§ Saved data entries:
○ ○ ○ ○
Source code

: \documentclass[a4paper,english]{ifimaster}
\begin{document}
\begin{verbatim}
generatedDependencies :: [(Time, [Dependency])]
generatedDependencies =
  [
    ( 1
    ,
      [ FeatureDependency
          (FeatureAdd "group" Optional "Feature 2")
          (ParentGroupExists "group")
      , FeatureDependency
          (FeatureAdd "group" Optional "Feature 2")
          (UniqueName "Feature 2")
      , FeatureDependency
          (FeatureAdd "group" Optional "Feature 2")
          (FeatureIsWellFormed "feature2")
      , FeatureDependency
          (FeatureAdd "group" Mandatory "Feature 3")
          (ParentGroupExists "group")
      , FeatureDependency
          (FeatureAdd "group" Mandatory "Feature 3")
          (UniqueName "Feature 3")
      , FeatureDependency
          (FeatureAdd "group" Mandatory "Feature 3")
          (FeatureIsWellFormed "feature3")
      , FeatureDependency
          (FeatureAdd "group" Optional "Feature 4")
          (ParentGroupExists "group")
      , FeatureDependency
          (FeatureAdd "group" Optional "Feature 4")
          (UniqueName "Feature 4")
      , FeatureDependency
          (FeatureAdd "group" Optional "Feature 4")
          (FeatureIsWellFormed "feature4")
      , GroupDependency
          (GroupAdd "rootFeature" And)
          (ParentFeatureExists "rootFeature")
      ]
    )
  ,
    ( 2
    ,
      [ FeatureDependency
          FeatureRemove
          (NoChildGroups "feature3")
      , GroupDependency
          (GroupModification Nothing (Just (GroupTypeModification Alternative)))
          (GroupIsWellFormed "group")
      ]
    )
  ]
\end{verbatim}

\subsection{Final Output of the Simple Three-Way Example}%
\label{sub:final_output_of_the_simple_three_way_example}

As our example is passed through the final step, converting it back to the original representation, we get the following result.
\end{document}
○ ○ ○ ○
§ Problem to work on: Working from the entries above, filter out every line that lacks "UniqueName" and copy what remains.

§ Task solution:
          (UniqueName "Feature 2")
          (UniqueName "Feature 3")
          (UniqueName "Feature 4")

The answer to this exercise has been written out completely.